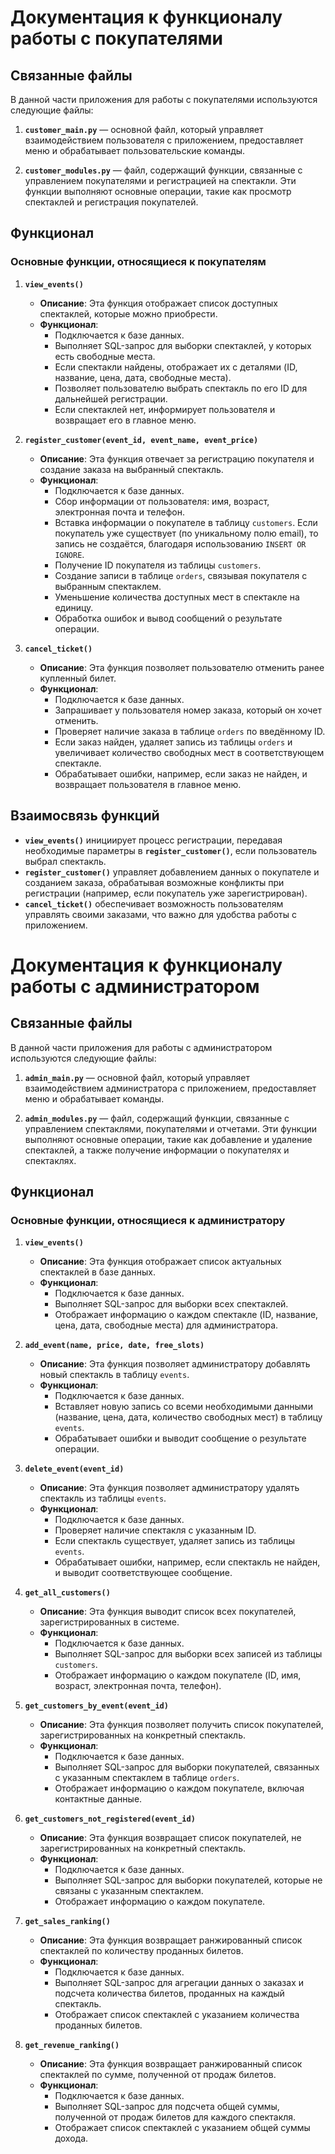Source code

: # Документация к функционалу работы с покупателями

## Связанные файлы

В данной части приложения для работы с покупателями используются следующие файлы:

1. **`customer_main.py`** — основной файл, который управляет взаимодействием пользователя с приложением, предоставляет меню и обрабатывает пользовательские команды.
  
2. **`customer_modules.py`** — файл, содержащий функции, связанные с управлением покупателями и регистрацией на спектакли. Эти функции выполняют основные операции, такие как просмотр спектаклей и регистрация покупателей.

## Функционал

### Основные функции, относящиеся к покупателям

1. **`view_events()`**

   - **Описание**: Эта функция отображает список доступных спектаклей, которые можно приобрести. 
   - **Функционал**: 
     - Подключается к базе данных.
     - Выполняет SQL-запрос для выборки спектаклей, у которых есть свободные места.
     - Если спектакли найдены, отображает их с деталями (ID, название, цена, дата, свободные места).
     - Позволяет пользователю выбрать спектакль по его ID для дальнейшей регистрации.
     - Если спектаклей нет, информирует пользователя и возвращает его в главное меню.

2. **`register_customer(event_id, event_name, event_price)`**

   - **Описание**: Эта функция отвечает за регистрацию покупателя и создание заказа на выбранный спектакль.
   - **Функционал**: 
     - Подключается к базе данных.
     - Сбор информации от пользователя: имя, возраст, электронная почта и телефон.
     - Вставка информации о покупателе в таблицу `customers`. Если покупатель уже существует (по уникальному полю email), то запись не создаётся, благодаря использованию `INSERT OR IGNORE`.
     - Получение ID покупателя из таблицы `customers`.
     - Создание записи в таблице `orders`, связывая покупателя с выбранным спектаклем.
     - Уменьшение количества доступных мест в спектакле на единицу.
     - Обработка ошибок и вывод сообщений о результате операции.

3. **`cancel_ticket()`**

   - **Описание**: Эта функция позволяет пользователю отменить ранее купленный билет.
   - **Функционал**:
     - Подключается к базе данных.
     - Запрашивает у пользователя номер заказа, который он хочет отменить.
     - Проверяет наличие заказа в таблице `orders` по введённому ID.
     - Если заказ найден, удаляет запись из таблицы `orders` и увеличивает количество свободных мест в соответствующем спектакле.
     - Обрабатывает ошибки, например, если заказ не найден, и возвращает пользователя в главное меню.

## Взаимосвязь функций

- **`view_events()`** инициирует процесс регистрации, передавая необходимые параметры в **`register_customer()`**, если пользователь выбрал спектакль.
- **`register_customer()`** управляет добавлением данных о покупателе и созданием заказа, обрабатывая возможные конфликты при регистрации (например, если покупатель уже зарегистрирован).
- **`cancel_ticket()`** обеспечивает возможность пользователям управлять своими заказами, что важно для удобства работы с приложением.

# Документация к функционалу работы с администратором

## Связанные файлы

В данной части приложения для работы с администратором используются следующие файлы:

1. **`admin_main.py`** — основной файл, который управляет взаимодействием администратора с приложением, предоставляет меню и обрабатывает команды.
  
2. **`admin_modules.py`** — файл, содержащий функции, связанные с управлением спектаклями, покупателями и отчетами. Эти функции выполняют основные операции, такие как добавление и удаление спектаклей, а также получение информации о покупателях и спектаклях.

## Функционал

### Основные функции, относящиеся к администратору

1. **`view_events()`**

   - **Описание**: Эта функция отображает список актуальных спектаклей в базе данных.
   - **Функционал**: 
     - Подключается к базе данных.
     - Выполняет SQL-запрос для выборки всех спектаклей.
     - Отображает информацию о каждом спектакле (ID, название, цена, дата, свободные места) для администратора.

2. **`add_event(name, price, date, free_slots)`**

   - **Описание**: Эта функция позволяет администратору добавлять новый спектакль в таблицу `events`.
   - **Функционал**:
     - Подключается к базе данных.
     - Вставляет новую запись со всеми необходимыми данными (название, цена, дата, количество свободных мест) в таблицу `events`.
     - Обрабатывает ошибки и выводит сообщение о результате операции.

3. **`delete_event(event_id)`**

   - **Описание**: Эта функция позволяет администратору удалять спектакль из таблицы `events`.
   - **Функционал**:
     - Подключается к базе данных.
     - Проверяет наличие спектакля с указанным ID.
     - Если спектакль существует, удаляет запись из таблицы `events`.
     - Обрабатывает ошибки, например, если спектакль не найден, и выводит соответствующее сообщение.

4. **`get_all_customers()`**

   - **Описание**: Эта функция выводит список всех покупателей, зарегистрированных в системе.
   - **Функционал**:
     - Подключается к базе данных.
     - Выполняет SQL-запрос для выборки всех записей из таблицы `customers`.
     - Отображает информацию о каждом покупателе (ID, имя, возраст, электронная почта, телефон).

5. **`get_customers_by_event(event_id)`**

   - **Описание**: Эта функция позволяет получить список покупателей, зарегистрированных на конкретный спектакль.
   - **Функционал**:
     - Подключается к базе данных.
     - Выполняет SQL-запрос для выборки покупателей, связанных с указанным спектаклем в таблице `orders`.
     - Отображает информацию о каждом покупателе, включая контактные данные.

6. **`get_customers_not_registered(event_id)`**

   - **Описание**: Эта функция возвращает список покупателей, не зарегистрированных на конкретный спектакль.
   - **Функционал**:
     - Подключается к базе данных.
     - Выполняет SQL-запрос для выборки покупателей, которые не связаны с указанным спектаклем.
     - Отображает информацию о каждом покупателе.

7. **`get_sales_ranking()`**

   - **Описание**: Эта функция возвращает ранжированный список спектаклей по количеству проданных билетов.
   - **Функционал**:
     - Подключается к базе данных.
     - Выполняет SQL-запрос для агрегации данных о заказах и подсчета количества билетов, проданных на каждый спектакль.
     - Отображает список спектаклей с указанием количества проданных билетов.

8. **`get_revenue_ranking()`**

   - **Описание**: Эта функция возвращает ранжированный список спектаклей по сумме, полученной от продаж билетов.
   - **Функционал**:
     - Подключается к базе данных.
     - Выполняет SQL-запрос для подсчета общей суммы, полученной от продаж билетов для каждого спектакля.
     - Отображает список спектаклей с указанием общей суммы дохода.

= = = = = = =

## TASK PROMPT
Only an exact copy of the entries, with no pictures, is expected as the answer.

## TASK ANSWER
Source code

: # Документация к функционалу работы с покупателями

## Связанные файлы

В данной части приложения для работы с покупателями используются следующие файлы:

1. **`customer_main.py`** — основной файл, который управляет взаимодействием пользователя с приложением, предоставляет меню и обрабатывает пользовательские команды.
  
2. **`customer_modules.py`** — файл, содержащий функции, связанные с управлением покупателями и регистрацией на спектакли. Эти функции выполняют основные операции, такие как просмотр спектаклей и регистрация покупателей.

## Функционал

### Основные функции, относящиеся к покупателям

1. **`view_events()`**

   - **Описание**: Эта функция отображает список доступных спектаклей, которые можно приобрести. 
   - **Функционал**: 
     - Подключается к базе данных.
     - Выполняет SQL-запрос для выборки спектаклей, у которых есть свободные места.
     - Если спектакли найдены, отображает их с деталями (ID, название, цена, дата, свободные места).
     - Позволяет пользователю выбрать спектакль по его ID для дальнейшей регистрации.
     - Если спектаклей нет, информирует пользователя и возвращает его в главное меню.

2. **`register_customer(event_id, event_name, event_price)`**

   - **Описание**: Эта функция отвечает за регистрацию покупателя и создание заказа на выбранный спектакль.
   - **Функционал**: 
     - Подключается к базе данных.
     - Сбор информации от пользователя: имя, возраст, электронная почта и телефон.
     - Вставка информации о покупателе в таблицу `customers`. Если покупатель уже существует (по уникальному полю email), то запись не создаётся, благодаря использованию `INSERT OR IGNORE`.
     - Получение ID покупателя из таблицы `customers`.
     - Создание записи в таблице `orders`, связывая покупателя с выбранным спектаклем.
     - Уменьшение количества доступных мест в спектакле на единицу.
     - Обработка ошибок и вывод сообщений о результате операции.

3. **`cancel_ticket()`**

   - **Описание**: Эта функция позволяет пользователю отменить ранее купленный билет.
   - **Функционал**:
     - Подключается к базе данных.
     - Запрашивает у пользователя номер заказа, который он хочет отменить.
     - Проверяет наличие заказа в таблице `orders` по введённому ID.
     - Если заказ найден, удаляет запись из таблицы `orders` и увеличивает количество свободных мест в соответствующем спектакле.
     - Обрабатывает ошибки, например, если заказ не найден, и возвращает пользователя в главное меню.

## Взаимосвязь функций

- **`view_events()`** инициирует процесс регистрации, передавая необходимые параметры в **`register_customer()`**, если пользователь выбрал спектакль.
- **`register_customer()`** управляет добавлением данных о покупателе и созданием заказа, обрабатывая возможные конфликты при регистрации (например, если покупатель уже зарегистрирован).
- **`cancel_ticket()`** обеспечивает возможность пользователям управлять своими заказами, что важно для удобства работы с приложением.

# Документация к функционалу работы с администратором

## Связанные файлы

В данной части приложения для работы с администратором используются следующие файлы:

1. **`admin_main.py`** — основной файл, который управляет взаимодействием администратора с приложением, предоставляет меню и обрабатывает команды.
  
2. **`admin_modules.py`** — файл, содержащий функции, связанные с управлением спектаклями, покупателями и отчетами. Эти функции выполняют основные операции, такие как добавление и удаление спектаклей, а также получение информации о покупателях и спектаклях.

## Функционал

### Основные функции, относящиеся к администратору

1. **`view_events()`**

   - **Описание**: Эта функция отображает список актуальных спектаклей в базе данных.
   - **Функционал**: 
     - Подключается к базе данных.
     - Выполняет SQL-запрос для выборки всех спектаклей.
     - Отображает информацию о каждом спектакле (ID, название, цена, дата, свободные места) для администратора.

2. **`add_event(name, price, date, free_slots)`**

   - **Описание**: Эта функция позволяет администратору добавлять новый спектакль в таблицу `events`.
   - **Функционал**:
     - Подключается к базе данных.
     - Вставляет новую запись со всеми необходимыми данными (название, цена, дата, количество свободных мест) в таблицу `events`.
     - Обрабатывает ошибки и выводит сообщение о результате операции.

3. **`delete_event(event_id)`**

   - **Описание**: Эта функция позволяет администратору удалять спектакль из таблицы `events`.
   - **Функционал**:
     - Подключается к базе данных.
     - Проверяет наличие спектакля с указанным ID.
     - Если спектакль существует, удаляет запись из таблицы `events`.
     - Обрабатывает ошибки, например, если спектакль не найден, и выводит соответствующее сообщение.

4. **`get_all_customers()`**

   - **Описание**: Эта функция выводит список всех покупателей, зарегистрированных в системе.
   - **Функционал**:
     - Подключается к базе данных.
     - Выполняет SQL-запрос для выборки всех записей из таблицы `customers`.
     - Отображает информацию о каждом покупателе (ID, имя, возраст, электронная почта, телефон).

5. **`get_customers_by_event(event_id)`**

   - **Описание**: Эта функция позволяет получить список покупателей, зарегистрированных на конкретный спектакль.
   - **Функционал**:
     - Подключается к базе данных.
     - Выполняет SQL-запрос для выборки покупателей, связанных с указанным спектаклем в таблице `orders`.
     - Отображает информацию о каждом покупателе, включая контактные данные.

6. **`get_customers_not_registered(event_id)`**

   - **Описание**: Эта функция возвращает список покупателей, не зарегистрированных на конкретный спектакль.
   - **Функционал**:
     - Подключается к базе данных.
     - Выполняет SQL-запрос для выборки покупателей, которые не связаны с указанным спектаклем.
     - Отображает информацию о каждом покупателе.

7. **`get_sales_ranking()`**

   - **Описание**: Эта функция возвращает ранжированный список спектаклей по количеству проданных билетов.
   - **Функционал**:
     - Подключается к базе данных.
     - Выполняет SQL-запрос для агрегации данных о заказах и подсчета количества билетов, проданных на каждый спектакль.
     - Отображает список спектаклей с указанием количества проданных билетов.

8. **`get_revenue_ranking()`**

   - **Описание**: Эта функция возвращает ранжированный список спектаклей по сумме, полученной от продаж билетов.
   - **Функционал**:
     - Подключается к базе данных.
     - Выполняет SQL-запрос для подсчета общей суммы, полученной от продаж билетов для каждого спектакля.
     - Отображает список спектаклей с указанием общей суммы дохода.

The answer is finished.